By 10. December 2015Blog, Health, Taste

The craft beer scene is exploding, and no, we are not talking about over-carbonated bottles. Daily we here about new quirky (and sometimes unpalatable) “craft” beers that are making a splash. But can they be good for us? Beer is, after all, a fermented product and many fermented products are touted as having health benefits.

Published ahead of print on the website of the Journal of Functional Foods is a beer that deserves a mention. You may have heard of beers that rely on wild yeasts and bacteria floating around the brewery to get fermentation going, such as lambic beer, or other sour beers that are inoculated with a mix of yeast and some of the bacteria normally used in yogurt. Well, this publication is taking about kefir beer.

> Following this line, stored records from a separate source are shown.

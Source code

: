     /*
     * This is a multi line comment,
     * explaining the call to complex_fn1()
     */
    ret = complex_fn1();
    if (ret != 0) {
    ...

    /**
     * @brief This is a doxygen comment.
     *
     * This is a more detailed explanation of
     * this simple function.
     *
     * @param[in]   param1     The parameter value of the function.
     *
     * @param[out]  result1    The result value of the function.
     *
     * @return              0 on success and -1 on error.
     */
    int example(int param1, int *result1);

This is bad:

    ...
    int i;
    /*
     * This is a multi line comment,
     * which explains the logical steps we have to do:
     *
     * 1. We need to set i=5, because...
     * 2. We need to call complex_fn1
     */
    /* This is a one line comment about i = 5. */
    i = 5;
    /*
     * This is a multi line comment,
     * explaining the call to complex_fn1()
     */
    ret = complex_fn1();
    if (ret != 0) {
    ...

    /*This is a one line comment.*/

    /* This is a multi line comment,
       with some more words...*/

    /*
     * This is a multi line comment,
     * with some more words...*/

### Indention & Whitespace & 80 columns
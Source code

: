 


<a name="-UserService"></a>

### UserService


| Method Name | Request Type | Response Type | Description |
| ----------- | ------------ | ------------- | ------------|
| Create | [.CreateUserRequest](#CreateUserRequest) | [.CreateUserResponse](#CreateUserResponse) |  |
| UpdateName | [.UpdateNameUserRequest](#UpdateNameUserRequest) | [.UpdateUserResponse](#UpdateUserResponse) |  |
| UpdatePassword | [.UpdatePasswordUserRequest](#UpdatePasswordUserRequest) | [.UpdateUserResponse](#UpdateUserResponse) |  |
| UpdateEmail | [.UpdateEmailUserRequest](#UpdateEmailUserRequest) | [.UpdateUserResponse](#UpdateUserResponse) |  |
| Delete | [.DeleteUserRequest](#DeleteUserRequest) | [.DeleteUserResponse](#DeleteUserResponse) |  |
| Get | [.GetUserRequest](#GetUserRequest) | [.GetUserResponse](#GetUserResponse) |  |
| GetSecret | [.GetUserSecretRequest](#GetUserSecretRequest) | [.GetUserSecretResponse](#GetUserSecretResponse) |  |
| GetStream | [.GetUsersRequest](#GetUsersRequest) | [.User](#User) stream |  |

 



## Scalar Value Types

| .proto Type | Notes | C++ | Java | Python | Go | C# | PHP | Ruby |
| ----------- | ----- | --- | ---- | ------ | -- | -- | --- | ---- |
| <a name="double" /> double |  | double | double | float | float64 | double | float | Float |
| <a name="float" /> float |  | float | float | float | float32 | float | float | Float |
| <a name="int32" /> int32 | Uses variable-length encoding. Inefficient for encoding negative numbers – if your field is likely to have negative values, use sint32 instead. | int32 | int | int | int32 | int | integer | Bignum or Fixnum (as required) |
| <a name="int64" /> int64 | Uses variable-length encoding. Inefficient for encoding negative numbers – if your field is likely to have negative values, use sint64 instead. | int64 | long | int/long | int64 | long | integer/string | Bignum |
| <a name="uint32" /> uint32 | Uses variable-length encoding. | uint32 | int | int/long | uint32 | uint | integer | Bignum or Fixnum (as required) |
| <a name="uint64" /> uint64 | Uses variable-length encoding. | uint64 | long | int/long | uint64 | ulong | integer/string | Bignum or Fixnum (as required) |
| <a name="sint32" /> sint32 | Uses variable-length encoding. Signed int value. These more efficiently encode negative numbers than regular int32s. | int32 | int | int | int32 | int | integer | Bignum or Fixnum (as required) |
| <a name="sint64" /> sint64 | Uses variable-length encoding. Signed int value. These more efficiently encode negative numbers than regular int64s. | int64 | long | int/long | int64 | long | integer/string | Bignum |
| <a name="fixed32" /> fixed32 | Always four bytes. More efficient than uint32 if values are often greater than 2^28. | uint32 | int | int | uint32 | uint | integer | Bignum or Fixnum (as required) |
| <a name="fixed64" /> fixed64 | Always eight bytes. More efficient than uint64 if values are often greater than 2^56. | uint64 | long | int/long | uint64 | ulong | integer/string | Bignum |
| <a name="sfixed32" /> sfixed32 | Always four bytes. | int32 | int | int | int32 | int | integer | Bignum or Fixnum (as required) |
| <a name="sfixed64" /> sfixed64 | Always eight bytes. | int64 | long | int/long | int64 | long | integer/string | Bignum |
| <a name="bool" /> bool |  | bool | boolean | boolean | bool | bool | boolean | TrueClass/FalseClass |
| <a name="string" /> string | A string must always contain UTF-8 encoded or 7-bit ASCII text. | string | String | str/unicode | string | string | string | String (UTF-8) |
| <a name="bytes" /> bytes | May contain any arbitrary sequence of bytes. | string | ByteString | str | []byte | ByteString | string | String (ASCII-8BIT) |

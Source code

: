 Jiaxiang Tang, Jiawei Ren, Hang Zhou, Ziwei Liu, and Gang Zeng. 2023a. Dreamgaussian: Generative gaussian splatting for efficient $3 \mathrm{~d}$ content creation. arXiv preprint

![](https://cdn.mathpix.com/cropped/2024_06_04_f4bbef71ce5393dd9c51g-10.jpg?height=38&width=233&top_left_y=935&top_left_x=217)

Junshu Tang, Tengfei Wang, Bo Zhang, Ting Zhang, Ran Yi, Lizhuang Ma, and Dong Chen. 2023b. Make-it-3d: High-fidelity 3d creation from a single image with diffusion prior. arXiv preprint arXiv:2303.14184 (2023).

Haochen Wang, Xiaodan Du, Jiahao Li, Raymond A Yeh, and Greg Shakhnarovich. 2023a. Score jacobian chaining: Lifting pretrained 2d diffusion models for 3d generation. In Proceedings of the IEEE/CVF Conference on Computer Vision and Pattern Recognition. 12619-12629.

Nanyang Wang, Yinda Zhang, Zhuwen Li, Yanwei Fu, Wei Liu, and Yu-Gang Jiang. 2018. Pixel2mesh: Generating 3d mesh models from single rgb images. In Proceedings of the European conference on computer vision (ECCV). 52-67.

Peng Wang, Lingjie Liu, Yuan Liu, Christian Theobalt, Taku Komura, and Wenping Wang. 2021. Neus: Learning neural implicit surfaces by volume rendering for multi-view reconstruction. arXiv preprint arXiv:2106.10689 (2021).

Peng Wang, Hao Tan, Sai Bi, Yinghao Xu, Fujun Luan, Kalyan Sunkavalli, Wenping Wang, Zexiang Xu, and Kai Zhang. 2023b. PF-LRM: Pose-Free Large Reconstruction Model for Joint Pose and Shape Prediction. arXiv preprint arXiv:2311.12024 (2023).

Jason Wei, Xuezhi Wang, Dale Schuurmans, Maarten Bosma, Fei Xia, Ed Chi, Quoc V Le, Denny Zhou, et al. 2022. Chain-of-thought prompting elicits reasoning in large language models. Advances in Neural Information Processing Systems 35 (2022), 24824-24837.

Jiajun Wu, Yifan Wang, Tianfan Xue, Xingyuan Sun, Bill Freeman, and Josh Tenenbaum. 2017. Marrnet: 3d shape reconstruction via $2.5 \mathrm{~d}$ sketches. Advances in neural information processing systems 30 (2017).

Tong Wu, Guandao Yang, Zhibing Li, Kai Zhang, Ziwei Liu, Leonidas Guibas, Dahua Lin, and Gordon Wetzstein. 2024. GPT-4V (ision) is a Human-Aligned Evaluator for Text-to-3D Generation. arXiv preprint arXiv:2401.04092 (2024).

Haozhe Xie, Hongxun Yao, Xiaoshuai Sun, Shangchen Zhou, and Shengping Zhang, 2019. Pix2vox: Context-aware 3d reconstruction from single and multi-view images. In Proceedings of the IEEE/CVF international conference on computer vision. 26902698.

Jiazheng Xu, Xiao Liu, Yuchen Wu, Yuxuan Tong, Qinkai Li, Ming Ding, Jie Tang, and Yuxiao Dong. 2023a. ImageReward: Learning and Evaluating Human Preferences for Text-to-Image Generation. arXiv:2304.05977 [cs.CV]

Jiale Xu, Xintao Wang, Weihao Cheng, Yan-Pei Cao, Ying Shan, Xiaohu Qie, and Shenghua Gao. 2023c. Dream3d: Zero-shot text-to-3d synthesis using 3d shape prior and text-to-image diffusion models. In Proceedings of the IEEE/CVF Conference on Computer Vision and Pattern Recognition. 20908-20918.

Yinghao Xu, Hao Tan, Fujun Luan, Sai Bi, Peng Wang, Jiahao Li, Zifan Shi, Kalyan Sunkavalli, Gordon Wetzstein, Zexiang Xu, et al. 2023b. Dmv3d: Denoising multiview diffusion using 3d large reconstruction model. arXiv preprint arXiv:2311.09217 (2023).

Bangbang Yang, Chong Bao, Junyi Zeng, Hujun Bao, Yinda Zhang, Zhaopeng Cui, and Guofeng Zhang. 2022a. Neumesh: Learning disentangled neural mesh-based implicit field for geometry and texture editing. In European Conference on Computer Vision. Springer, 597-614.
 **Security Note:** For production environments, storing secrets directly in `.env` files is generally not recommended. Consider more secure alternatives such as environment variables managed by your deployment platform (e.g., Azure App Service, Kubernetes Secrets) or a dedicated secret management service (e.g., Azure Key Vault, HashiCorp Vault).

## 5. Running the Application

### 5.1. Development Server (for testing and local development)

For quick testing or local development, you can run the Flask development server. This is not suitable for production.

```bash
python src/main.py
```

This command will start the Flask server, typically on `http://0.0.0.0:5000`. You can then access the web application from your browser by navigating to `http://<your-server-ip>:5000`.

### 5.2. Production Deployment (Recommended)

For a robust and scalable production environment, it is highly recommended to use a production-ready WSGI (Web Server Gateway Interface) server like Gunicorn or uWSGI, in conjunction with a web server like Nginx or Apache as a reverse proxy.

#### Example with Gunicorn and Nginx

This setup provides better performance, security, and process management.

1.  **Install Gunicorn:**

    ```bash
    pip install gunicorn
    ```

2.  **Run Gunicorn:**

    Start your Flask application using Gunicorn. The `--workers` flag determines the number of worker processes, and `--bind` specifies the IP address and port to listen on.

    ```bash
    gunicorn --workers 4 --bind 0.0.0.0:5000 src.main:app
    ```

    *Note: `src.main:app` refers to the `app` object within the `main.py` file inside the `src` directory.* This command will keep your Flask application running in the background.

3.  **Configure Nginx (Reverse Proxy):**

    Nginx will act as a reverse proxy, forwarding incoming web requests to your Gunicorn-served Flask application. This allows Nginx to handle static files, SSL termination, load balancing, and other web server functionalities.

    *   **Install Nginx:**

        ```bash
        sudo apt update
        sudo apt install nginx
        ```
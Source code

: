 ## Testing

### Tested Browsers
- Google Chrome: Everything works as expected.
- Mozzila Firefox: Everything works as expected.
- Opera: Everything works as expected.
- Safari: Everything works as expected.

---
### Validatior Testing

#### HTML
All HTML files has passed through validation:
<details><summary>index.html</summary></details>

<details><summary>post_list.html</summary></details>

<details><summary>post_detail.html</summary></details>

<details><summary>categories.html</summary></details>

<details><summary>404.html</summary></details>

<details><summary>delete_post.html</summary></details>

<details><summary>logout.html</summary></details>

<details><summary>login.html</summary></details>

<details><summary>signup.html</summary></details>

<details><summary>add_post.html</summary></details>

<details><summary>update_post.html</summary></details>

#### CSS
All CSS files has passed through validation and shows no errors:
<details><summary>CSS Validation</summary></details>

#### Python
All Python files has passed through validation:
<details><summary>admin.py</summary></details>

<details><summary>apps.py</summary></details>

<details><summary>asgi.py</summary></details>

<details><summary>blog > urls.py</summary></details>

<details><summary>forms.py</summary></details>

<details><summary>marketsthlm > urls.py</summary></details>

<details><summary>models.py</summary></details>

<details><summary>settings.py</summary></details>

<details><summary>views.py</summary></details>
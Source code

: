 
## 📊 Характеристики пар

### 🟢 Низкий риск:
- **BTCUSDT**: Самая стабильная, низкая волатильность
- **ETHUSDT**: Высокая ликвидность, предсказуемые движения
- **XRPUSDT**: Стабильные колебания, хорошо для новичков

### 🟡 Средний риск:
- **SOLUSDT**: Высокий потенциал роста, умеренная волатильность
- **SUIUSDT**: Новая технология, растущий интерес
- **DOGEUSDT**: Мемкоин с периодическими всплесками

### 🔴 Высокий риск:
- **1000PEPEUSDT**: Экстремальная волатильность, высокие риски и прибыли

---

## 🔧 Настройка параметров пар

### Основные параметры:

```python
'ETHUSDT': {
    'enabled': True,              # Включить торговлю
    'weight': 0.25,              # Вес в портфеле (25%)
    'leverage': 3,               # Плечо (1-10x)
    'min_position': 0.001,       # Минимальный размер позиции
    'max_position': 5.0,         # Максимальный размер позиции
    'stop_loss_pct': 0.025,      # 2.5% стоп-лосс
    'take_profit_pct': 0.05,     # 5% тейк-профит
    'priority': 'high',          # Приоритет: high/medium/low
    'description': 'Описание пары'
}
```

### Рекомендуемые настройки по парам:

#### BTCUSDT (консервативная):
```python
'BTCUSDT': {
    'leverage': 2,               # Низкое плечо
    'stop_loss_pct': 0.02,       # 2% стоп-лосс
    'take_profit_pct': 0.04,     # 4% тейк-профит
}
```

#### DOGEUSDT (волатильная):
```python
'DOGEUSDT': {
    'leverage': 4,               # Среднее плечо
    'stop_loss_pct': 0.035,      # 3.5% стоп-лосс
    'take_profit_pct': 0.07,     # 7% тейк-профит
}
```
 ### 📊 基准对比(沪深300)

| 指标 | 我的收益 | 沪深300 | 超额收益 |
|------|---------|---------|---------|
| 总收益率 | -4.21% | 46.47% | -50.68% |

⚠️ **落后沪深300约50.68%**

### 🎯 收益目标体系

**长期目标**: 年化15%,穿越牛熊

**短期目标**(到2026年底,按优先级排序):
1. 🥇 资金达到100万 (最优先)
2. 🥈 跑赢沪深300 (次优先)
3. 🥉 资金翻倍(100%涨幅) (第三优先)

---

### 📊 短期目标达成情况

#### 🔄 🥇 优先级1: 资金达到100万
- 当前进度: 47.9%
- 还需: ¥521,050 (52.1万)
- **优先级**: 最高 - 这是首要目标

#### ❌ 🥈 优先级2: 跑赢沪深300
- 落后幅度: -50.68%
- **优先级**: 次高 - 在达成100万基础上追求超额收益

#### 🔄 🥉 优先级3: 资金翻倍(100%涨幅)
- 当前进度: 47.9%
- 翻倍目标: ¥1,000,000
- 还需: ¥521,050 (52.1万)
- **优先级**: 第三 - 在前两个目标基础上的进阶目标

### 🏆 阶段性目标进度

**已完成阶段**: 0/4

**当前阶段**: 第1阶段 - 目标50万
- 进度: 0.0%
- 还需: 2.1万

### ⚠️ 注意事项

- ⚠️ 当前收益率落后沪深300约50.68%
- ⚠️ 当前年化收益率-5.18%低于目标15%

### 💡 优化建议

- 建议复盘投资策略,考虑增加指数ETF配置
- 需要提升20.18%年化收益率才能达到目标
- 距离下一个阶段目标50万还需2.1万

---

What is kefir you may ask? Kefir is a traditional fermented milk drink that has been prepared in Russia for hundreds of years. To inoculate cultures, kefir “grains” are used which, according to Wikipedia, are actually a mix of lactic acid bacteria and wild yeasts in a matrix of proteins, lipids, and sugars. A variation of this, water kafir, is used to produce a fermented sugar based drink with lemon juice and ginger. So why not use it to make a beer?

That is exactly what these researchers did, they prepared a beer and then fermented it with either kefir grains or normal beer yeast as a control. They then fed their beer to rats and included two additional controls of kefir grain fermented molasses and a 4% ethanol solution.

It seems that all of the fermented drinks, so both types of the beer and the kefir fermented molasses caused the rats to lose weight. I guess that means that the rats were not allowed to indulge in beer munchies then. The kefir beer led to nearly a 5% decrease in body weight while the control beer caused just shy of a 2% decrease.

Despite the weight loss, none of the treatments caused a change in cholesterol levels.

The researchers say that with the increasing popularity of probiotics, kefir beer could really be a contender. Sounds great, I think I will try it out on a small batch of my next beer. Or maybe just drink a beer and eat a yoghurt, I haven’t decided yet.